La frase tuvo el efecto deseado. Robert tomó un pedazo de tarta y salió de la cocina sin decir una palabra.

Un par de horas más tarde, Daisy estaba cansada. Había metido la comida en el horno, había ayudado a Monty a servirla, había cotilleado con sus amigos y bailado más de lo habitual. Era una fiesta estupenda, excepto que cada vez que se daba la vuelta, encontraba a Robert mirándola. Era incómodo. Daisy no quería que la mirase con aquella cara de preocupación.

Aunque las cosas eran como siempre. Todas las chicas, con pareja o sin ella, buscaban su atención y estaba segura de que, cuando llegara la hora mágica, él no recordaría la copa que había prometido tomar en su casa. Pero no pensaba dejar que le buscara un acompañante aquella noche.

Aprovechándose de que la morena había vuelto a la carga, Daisy tomó su abrigo y estaba a punto de salir de la casa cuando Nick la tomó del brazo.

– ¿No pensarías marcharte sin mí? Estamos prácticamente comprometidos.

– No lo estamos -rio Daisy, irritada y halagada al mismo tiempo.

– Te estás haciendo la dura -dijo el australiano, como si fuera ella quien estuviera siendo poco razonable.

– Más bien me estoy haciendo la imposible.

– Nada es imposible. Una vez, en Las Vegas, me casé con una mujer a la que acababa de conocer.

– ¿Y sigues casado?

– Claro que no -contestó él-. Eso es lo bueno de Las Vegas. Te casas hoy y te divorcias al día siguiente.

– ¿Así de fácil?

– Bueno, casi -respondió Nick. Daisy no sabía si creerlo o no. En realidad, tenía miedo de que estuviera diciendo la verdad-. ¿Dónde te gustaría que nos casáramos? ¿En Bali?

– Soy alérgica a la arena.

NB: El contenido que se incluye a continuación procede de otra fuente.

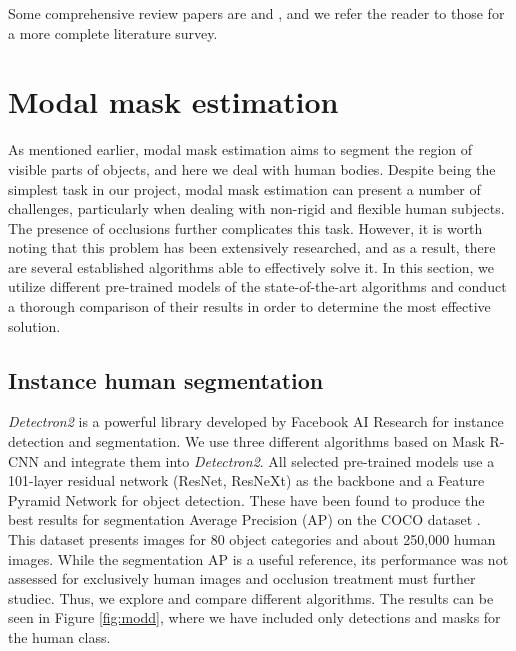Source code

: \documentclass[]{interact}
\theoremstyle{plain}%
\theoremstyle{definition}
\theoremstyle{remark}
\begin{document}
Some comprehensive review papers are \citep{MUHAMMAD2022103628} and \citep{sarafianos20163d}, and we refer the reader to those for a more complete literature survey. 

\section{Modal mask estimation}
\label{section:modal}

As mentioned earlier, modal mask estimation aims to segment the region of visible parts of objects, and here we deal with human bodies. Despite being the simplest task in our project, modal mask estimation can present a number of challenges, particularly when dealing with non-rigid and flexible human subjects. The presence of occlusions further complicates this task. However, it is worth noting that this problem has been extensively researched, and as a result, there are several established algorithms able to effectively solve it. In this section, we utilize different pre-trained models of the state-of-the-art algorithms and conduct a thorough comparison of their results in order to determine the most effective solution.

\subsection{Instance human segmentation}

\textit{Detectron2} \citep{wu2019detectron2} is a powerful library developed by Facebook AI Research for instance detection and segmentation. We use three different algorithms based on Mask R-CNN \citep{MaskRCNN} and integrate them into \textit{Detectron2}. All selected pre-trained models use a 101-layer residual network (ResNet, ResNeXt) as the backbone and a Feature Pyramid Network for object detection. These have been found to produce the best results for segmentation Average Precision (AP) on the COCO dataset \citep{cocodataset}. This dataset presents images for 80 object categories and about 250,000 human images. While the segmentation AP is a useful reference, its performance was not assessed for exclusively human images and occlusion treatment must further studiec. Thus, we explore and compare different algorithms. The results can be seen in Figure \ref{fig:modd}, where we have included only detections and masks for the human class.
\end{document}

Y no me gusta viajar en avión.

– Una boda en barco, entonces. El capitán podría casarnos.

– Eso es un mito. Un capitán de barco no puede casar a nadie -dijo ella, cansada de la broma-. Y ahora mismo, lo único que me apetece es irme a casa. Sola -añadió, dándose la vuelta.

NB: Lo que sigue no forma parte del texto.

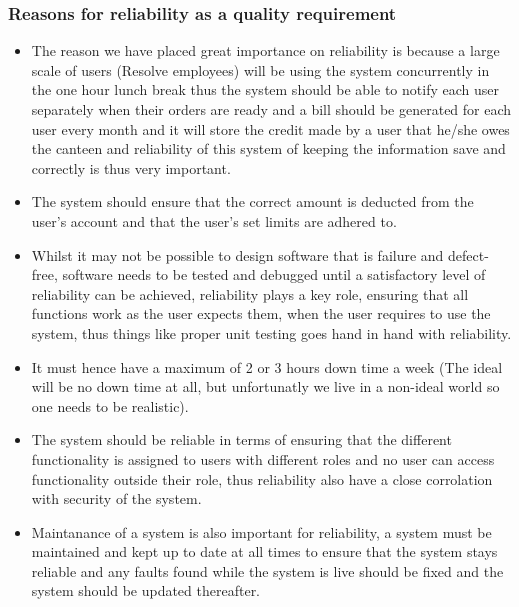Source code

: \documentclass[a4paper,12pt]{article}
\begin{document}
\subsubsection{Reasons for reliability as a quality requirement}
\begin{itemize}
\item The reason we have placed great importance on reliability is because a large scale of users (Resolve employees) will be using the system concurrently in the one hour lunch break thus the system should be able to notify each user separately when their orders are ready and a bill should be generated for each user every month and it  will store the credit made by a user that he/she owes the canteen and reliability of this system of keeping the information save and correctly is thus very important.
\item The system should ensure that the correct amount is deducted from the user's account and that the user's set limits are adhered to.
\item Whilst it may not be possible to design software that is failure and defect-free, software needs to be tested and debugged 
until a satisfactory level of reliability can be achieved, reliability plays a key role, ensuring that all functions work as the user expects them, when the user requires to use the system, thus things like proper unit testing goes hand in hand with reliability.
\item It must hence have a maximum of 2 or 3 hours down time a week (The ideal will be no down time at all, but unfortunatly we live in a non-ideal world so one needs to be realistic).
\item The system should be reliable in terms of ensuring that the different functionality is assigned to users with different roles and no user can access functionality outside their role, thus reliability also have a close corrolation with security of the system.  
\item Maintanance of a system is also important for reliability, a system must be maintained and kept up to date at all times to ensure that the system stays reliable and any faults found while the system is live should be fixed and the system should be updated thereafter.
\end{itemize}
\end{document}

Pero no era tan fácil quitarse a Nick de encima.

– No puedes ir sola por la calle a estas horas. Es peligroso.

– Tú también eres peligroso.

– Te doy mi palabra de honor de que no volveré a besarte -rió el hombre.

Antes de que Daisy pudiera insistir en que quería volver a casa sola, Nick había parado un taxi.

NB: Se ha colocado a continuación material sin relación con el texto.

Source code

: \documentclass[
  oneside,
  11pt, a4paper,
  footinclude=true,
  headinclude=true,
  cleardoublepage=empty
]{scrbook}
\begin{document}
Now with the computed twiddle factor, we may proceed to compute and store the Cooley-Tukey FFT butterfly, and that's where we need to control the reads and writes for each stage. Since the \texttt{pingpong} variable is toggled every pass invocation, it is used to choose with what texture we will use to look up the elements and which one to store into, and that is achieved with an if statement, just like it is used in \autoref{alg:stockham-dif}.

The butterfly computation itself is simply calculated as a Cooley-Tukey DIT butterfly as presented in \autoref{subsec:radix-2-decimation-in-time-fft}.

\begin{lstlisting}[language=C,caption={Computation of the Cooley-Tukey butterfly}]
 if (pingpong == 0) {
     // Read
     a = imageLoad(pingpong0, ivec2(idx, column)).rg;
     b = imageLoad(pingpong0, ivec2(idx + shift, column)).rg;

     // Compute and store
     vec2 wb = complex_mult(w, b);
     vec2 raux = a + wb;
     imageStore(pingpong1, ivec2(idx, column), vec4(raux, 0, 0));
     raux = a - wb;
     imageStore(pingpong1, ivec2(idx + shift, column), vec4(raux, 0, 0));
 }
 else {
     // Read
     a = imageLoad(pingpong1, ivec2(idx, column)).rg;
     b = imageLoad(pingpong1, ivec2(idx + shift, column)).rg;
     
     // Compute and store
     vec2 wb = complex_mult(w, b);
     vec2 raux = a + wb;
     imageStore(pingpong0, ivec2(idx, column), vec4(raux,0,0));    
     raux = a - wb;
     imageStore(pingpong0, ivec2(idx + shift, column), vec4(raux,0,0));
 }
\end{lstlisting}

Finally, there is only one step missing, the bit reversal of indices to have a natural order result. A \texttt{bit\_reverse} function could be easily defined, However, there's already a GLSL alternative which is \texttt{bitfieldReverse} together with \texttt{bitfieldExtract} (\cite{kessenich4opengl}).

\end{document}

– ¡Daisy! -escucharon una voz tras ellos. Era Robert-. Estoy preparado para la copa que me habías prometido en tu casa. Gracias por el taxi, Gregson. Encontrar uno a estas horas es muy difícil.

Daisy y Robert entraron en el taxi y Nick Gregson se quedó mirándolos con una expresión de incredulidad en su bronceado rostro.